A certain spring stretches 6 cm when a load of 30 N is suspended from it. How much will the spring stretch if 41 N is suspended from it?
solve for the spring constant: k=Force/distance.
then, solve for the new displacement
41=k * x solve for x
dunno
~~4.3
To determine the spring's stretch for a load of 41 N, we need to establish the relationship between force and stretch for the spring. This relationship is described by Hooke's Law, which states that the force exerted by a spring is directly proportional to its displacement or stretch.

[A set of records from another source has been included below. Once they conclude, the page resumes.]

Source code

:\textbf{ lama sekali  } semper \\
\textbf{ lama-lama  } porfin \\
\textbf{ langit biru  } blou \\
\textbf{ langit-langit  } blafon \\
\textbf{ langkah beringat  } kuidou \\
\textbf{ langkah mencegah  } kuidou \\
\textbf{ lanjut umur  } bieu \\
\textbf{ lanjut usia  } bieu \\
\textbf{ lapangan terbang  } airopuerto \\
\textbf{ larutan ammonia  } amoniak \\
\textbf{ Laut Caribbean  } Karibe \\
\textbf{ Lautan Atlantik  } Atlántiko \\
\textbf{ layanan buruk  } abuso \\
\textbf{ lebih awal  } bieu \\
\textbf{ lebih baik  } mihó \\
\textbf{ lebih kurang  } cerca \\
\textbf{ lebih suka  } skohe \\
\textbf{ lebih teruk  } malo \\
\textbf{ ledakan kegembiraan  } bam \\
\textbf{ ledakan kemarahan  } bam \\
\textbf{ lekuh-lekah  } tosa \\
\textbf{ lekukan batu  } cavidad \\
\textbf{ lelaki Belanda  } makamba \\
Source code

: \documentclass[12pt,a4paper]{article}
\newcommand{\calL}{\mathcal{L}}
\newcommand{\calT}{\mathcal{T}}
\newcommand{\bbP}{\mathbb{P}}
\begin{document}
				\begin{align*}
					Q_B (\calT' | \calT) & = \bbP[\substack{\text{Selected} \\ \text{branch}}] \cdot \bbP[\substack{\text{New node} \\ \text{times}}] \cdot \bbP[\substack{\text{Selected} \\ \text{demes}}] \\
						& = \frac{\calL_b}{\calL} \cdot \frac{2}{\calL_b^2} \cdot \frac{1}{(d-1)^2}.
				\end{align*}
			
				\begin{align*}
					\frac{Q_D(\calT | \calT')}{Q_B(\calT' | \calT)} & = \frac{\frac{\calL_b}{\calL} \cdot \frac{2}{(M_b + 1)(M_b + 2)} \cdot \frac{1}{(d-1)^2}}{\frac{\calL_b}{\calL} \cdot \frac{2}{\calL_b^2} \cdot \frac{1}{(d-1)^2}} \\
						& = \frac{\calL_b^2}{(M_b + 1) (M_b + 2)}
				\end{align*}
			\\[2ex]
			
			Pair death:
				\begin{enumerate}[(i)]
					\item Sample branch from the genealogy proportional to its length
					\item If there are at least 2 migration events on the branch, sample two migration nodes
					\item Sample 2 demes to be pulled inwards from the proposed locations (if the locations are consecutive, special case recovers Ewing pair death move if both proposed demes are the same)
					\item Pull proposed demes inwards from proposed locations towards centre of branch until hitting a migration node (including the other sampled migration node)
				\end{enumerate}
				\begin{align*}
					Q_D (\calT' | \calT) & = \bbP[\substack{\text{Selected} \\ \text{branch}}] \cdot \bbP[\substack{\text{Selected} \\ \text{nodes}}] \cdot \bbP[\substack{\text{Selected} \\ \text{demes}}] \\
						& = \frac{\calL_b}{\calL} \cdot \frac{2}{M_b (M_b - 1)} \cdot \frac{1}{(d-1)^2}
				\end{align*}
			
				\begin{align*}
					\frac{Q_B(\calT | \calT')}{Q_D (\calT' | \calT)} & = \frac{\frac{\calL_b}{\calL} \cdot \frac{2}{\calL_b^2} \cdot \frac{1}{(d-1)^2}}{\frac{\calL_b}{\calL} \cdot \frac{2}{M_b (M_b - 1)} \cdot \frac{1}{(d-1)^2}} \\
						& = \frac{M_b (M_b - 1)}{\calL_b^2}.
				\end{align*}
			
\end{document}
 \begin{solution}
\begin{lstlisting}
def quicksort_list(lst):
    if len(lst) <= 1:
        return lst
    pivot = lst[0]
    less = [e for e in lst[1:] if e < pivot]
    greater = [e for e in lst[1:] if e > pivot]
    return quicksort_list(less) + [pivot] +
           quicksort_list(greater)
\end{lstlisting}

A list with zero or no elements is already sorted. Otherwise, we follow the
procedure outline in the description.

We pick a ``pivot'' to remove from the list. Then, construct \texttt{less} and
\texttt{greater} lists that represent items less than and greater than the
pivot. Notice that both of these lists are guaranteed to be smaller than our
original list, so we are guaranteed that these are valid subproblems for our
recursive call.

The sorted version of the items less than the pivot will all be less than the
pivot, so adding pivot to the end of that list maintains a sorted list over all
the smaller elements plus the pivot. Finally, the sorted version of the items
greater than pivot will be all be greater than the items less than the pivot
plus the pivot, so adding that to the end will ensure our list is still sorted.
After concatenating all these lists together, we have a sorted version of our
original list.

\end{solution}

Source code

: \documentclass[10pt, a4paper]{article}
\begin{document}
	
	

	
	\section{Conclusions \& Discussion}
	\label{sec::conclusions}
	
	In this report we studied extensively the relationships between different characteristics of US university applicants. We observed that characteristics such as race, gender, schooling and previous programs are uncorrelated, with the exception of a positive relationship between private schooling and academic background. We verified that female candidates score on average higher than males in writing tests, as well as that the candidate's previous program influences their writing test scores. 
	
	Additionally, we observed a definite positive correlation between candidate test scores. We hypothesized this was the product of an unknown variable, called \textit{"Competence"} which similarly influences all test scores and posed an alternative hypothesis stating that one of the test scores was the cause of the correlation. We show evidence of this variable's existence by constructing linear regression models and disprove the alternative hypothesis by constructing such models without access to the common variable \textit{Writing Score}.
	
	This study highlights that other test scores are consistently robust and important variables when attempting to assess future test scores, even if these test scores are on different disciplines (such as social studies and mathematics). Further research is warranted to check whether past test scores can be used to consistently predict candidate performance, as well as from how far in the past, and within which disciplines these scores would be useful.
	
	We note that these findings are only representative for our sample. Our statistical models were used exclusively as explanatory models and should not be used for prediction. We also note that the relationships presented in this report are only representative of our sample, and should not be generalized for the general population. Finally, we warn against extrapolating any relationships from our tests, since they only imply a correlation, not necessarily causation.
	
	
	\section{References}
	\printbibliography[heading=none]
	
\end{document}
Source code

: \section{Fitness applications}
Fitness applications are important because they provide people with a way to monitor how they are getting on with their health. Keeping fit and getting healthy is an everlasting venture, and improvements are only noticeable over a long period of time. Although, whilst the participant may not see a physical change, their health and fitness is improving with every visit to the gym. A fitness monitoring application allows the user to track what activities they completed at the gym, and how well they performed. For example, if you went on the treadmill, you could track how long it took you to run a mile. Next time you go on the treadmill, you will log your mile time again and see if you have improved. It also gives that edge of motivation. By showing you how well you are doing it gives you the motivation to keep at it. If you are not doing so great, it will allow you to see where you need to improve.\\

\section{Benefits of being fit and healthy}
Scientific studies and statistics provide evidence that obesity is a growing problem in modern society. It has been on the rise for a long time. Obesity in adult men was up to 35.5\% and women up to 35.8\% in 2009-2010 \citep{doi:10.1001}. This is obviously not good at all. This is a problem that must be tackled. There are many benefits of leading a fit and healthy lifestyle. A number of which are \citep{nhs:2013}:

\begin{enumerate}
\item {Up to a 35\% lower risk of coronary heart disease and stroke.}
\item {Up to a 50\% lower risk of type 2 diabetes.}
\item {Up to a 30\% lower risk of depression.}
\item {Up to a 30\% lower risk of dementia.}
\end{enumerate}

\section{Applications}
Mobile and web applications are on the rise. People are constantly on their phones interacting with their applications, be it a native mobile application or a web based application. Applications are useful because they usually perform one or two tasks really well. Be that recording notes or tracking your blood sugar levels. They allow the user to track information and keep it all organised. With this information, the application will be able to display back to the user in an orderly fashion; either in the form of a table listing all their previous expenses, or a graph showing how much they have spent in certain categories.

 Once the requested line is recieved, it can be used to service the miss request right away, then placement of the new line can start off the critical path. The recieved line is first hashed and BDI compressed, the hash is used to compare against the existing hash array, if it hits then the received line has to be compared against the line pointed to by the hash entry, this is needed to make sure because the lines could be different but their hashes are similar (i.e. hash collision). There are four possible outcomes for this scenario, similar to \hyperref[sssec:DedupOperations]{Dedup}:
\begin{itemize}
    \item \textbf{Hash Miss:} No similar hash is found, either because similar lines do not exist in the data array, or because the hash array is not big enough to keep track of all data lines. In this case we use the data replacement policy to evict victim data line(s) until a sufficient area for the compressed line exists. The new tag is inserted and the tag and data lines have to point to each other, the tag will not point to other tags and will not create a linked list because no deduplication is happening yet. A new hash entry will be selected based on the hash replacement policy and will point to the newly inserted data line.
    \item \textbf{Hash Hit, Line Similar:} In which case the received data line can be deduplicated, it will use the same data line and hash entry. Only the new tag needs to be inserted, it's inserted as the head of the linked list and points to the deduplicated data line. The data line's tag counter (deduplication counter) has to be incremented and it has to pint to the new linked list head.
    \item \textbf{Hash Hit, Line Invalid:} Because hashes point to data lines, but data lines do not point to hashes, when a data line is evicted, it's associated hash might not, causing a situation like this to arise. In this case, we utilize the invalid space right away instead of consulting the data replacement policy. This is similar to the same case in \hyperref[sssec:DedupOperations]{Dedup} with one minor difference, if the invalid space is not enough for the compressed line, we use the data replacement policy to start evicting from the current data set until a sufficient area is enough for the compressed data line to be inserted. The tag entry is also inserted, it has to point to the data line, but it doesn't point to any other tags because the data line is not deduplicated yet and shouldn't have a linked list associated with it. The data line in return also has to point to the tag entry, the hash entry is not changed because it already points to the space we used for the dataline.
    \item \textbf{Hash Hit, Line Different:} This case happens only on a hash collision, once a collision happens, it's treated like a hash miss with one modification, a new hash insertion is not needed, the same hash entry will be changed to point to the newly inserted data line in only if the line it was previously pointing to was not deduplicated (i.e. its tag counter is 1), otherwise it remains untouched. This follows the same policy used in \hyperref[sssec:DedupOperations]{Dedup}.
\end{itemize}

Hooke's Law can be expressed as:
F = kx
Where:
F is the force applied to the spring,
k is the spring constant, and
x is the displacement or stretch.
To find the spring constant (k) for this particular spring, we can use the information given. We know that when a load of 30 N is suspended, the spring stretches 6 cm.
Rearranging Hooke's Law, we have:
k = F / x
k = 30 N / 6 cm
k = 5 N/cm
Now that we know the spring constant, we can use it to find the stretch (x) for a load of 41 N.
Again using Hooke's Law:
F = kx
Rearranging for x:
x = F / k
x = 41 N / 5 N/cm
x = 8.2 cm
Therefore, if a load of 41 N is suspended from this spring, it will stretch approximately 8.2 cm.